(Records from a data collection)
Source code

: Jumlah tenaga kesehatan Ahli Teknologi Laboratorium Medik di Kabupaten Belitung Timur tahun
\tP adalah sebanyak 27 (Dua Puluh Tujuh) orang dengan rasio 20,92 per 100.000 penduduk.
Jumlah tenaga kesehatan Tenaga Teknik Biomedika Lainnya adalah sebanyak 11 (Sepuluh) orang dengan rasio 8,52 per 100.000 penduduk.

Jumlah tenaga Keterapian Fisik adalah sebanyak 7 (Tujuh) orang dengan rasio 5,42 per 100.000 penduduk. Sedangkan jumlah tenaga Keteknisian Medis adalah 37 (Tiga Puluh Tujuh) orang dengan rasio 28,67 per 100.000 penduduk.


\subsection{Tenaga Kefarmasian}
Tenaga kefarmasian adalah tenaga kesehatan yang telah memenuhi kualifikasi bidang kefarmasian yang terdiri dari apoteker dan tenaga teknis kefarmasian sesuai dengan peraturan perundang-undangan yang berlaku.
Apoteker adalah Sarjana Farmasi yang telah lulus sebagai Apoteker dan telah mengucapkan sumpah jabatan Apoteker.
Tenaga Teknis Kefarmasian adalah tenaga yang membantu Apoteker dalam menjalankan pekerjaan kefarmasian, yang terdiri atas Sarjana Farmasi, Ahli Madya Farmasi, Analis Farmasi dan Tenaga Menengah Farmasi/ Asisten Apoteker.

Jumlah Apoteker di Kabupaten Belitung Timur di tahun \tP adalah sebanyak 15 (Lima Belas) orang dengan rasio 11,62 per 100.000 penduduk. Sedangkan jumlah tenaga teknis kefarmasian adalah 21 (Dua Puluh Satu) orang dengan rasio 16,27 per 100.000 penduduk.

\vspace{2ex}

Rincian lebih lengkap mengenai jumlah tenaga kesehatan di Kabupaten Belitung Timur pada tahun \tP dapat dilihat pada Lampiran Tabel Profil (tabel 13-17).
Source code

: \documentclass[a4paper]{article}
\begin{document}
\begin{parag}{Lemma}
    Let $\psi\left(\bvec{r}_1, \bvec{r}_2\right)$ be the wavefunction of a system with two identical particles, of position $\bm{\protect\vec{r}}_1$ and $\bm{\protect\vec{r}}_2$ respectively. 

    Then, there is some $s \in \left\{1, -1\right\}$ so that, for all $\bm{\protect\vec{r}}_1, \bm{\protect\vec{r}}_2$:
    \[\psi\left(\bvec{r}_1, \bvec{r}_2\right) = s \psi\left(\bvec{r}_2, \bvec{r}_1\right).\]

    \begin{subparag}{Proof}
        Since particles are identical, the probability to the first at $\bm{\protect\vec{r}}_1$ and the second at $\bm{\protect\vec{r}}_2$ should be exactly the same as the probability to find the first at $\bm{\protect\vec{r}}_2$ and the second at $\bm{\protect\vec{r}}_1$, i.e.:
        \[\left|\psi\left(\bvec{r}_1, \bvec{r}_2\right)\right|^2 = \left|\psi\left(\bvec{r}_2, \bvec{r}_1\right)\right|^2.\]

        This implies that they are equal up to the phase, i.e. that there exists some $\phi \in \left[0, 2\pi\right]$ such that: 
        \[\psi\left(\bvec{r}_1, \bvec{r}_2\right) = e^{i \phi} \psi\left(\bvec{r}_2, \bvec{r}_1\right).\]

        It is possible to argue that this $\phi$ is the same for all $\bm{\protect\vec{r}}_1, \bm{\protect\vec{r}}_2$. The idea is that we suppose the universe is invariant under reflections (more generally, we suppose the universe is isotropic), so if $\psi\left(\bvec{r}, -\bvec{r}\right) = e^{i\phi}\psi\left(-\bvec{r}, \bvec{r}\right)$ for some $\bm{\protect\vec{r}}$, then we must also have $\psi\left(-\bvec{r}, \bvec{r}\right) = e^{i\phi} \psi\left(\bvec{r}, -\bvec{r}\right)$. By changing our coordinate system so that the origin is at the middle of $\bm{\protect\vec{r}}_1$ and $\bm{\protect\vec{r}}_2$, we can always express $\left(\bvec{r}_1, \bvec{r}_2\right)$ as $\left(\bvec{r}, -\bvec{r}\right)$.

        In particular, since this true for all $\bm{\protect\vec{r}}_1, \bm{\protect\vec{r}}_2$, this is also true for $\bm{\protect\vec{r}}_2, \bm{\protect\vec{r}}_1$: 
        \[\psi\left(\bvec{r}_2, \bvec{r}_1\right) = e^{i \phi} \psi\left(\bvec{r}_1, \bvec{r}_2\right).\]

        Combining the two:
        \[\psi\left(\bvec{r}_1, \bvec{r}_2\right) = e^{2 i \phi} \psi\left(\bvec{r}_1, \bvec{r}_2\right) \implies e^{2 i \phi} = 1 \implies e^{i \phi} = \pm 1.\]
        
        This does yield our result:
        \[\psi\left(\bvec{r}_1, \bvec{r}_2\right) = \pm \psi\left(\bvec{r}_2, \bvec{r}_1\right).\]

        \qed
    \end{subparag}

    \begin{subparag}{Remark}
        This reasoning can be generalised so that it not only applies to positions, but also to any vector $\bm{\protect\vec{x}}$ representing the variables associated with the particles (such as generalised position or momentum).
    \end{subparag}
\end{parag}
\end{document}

> [EXERCISE]: From the records above, determine how many lines hold "Ahli" and give only that number.

> [FINISHED EXERCISE]: 2